Gameplay: The controls of the game are very simple, using WASD and the arrow keys for movement. Besides that, some mouse and individual keys are introduced in various levels, usually as a one time thing to beat that specific level. One of the biggest issue with the controls is they tend to feel floaty, as the physics of the game are a little off, but luckily not game-breakingly so. A typical playthrough of Above Average Guy takes about 10 minutes. Some of the levels can get annoying at times, but luckily, the game includes a skip feature, in case a level gets too infuriating. The penalty for skipping a level is harsh, as it should be for a score attack game. In addition to skipping, there’s a hint system, where at a lesser penalty, the game ‘host’ will tell the player a hint of how to beat the level. Above Average Guy is a score attack game, with a final rating and score being given after each run through the levels, based on the number of failures, deaths, and the total time it took the play to finish.
Above Average Guy‘s difficulty tends to be widely varying from level to level, which is a bit of an issue. Even the boss fight at the end (spoiler), which has multiple stages, has some stages that are insanely easy, and some middle stages that are very difficult. In addition, a lot of the difficulty are less difficult because of the actual skill required and more difficult because of something like invisible blocks and such that is more annoying than actually challenging.
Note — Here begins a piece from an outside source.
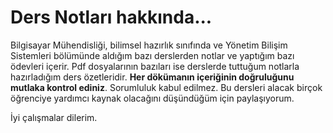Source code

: # Ders Notları hakkında...

Bilgisayar Mühendisliği, bilimsel hazırlık sınıfında ve Yönetim Bilişim Sistemleri bölümünde aldığım bazı derslerden notlar ve yaptığım bazı ödevleri içerir. Pdf dosyalarının bazıları ise derslerde tuttuğum notlarla hazırladığım ders özetleridir. **Her dökümanın içeriğinin doğruluğunu mutlaka kontrol ediniz**. Sorumluluk kabul edilmez. Bu dersleri alacak birçok öğrenciye yardımcı kaynak olacağını düşündüğüm için paylaşıyorum. 

İyi çalışmalar dilerim.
The levels are usually challenging enough to make them interesting, but not too challenging. In addition, if a level becomes too difficult for the player, they can always choose to get a hint or skip the level entirely, in return for an appropriate penalty.
Graphics & Sound: Overall, the graphics and audio of Above Average Guy are quite good and fit the game well. The graphics are generally very cute, with the characters being rendered in a somewhat Japanese cartoon style, helping to solidify to the player the idea that the character is in a Japanese game show. The biggest issue with the graphics of this game is that the overall resolution of the game feels too small. The game could easily be 1.5 times the resolution that it is, and it would even help the gameplay, as the bigger sprites would make the platforming easier. The music has a bit of an asian feel to it, with the title music opening up with a very sitar-sounding instrument. In addition, the music is fast paced and up beat, befitting the quick pace and cute style of the game and graphics. There aren’t many sound effects other than the music, and it might be nice to have some death or jump sounds, but it doesn’t hurt.
Verdict: Above Average Guyis of a relatively unexplored subset of the platforming genre. The uniqueness of this kind of game from other platformers lies in the short levels combined with the individual level mechanics. In addition, this game has a final boss level that a lot of these shorter platformers don’t tend to include. The game isn’t really ground-breaking in any way, but it’s still plenty of fun to play and feels quite original, what with the combination of cartoony aesthetics and the relatively unique primary game mechanics. I would recommend giving this game a try if you like platformers, particularly if you like games like This is the Only Level. Above Average Guy deserves 4 out of 6.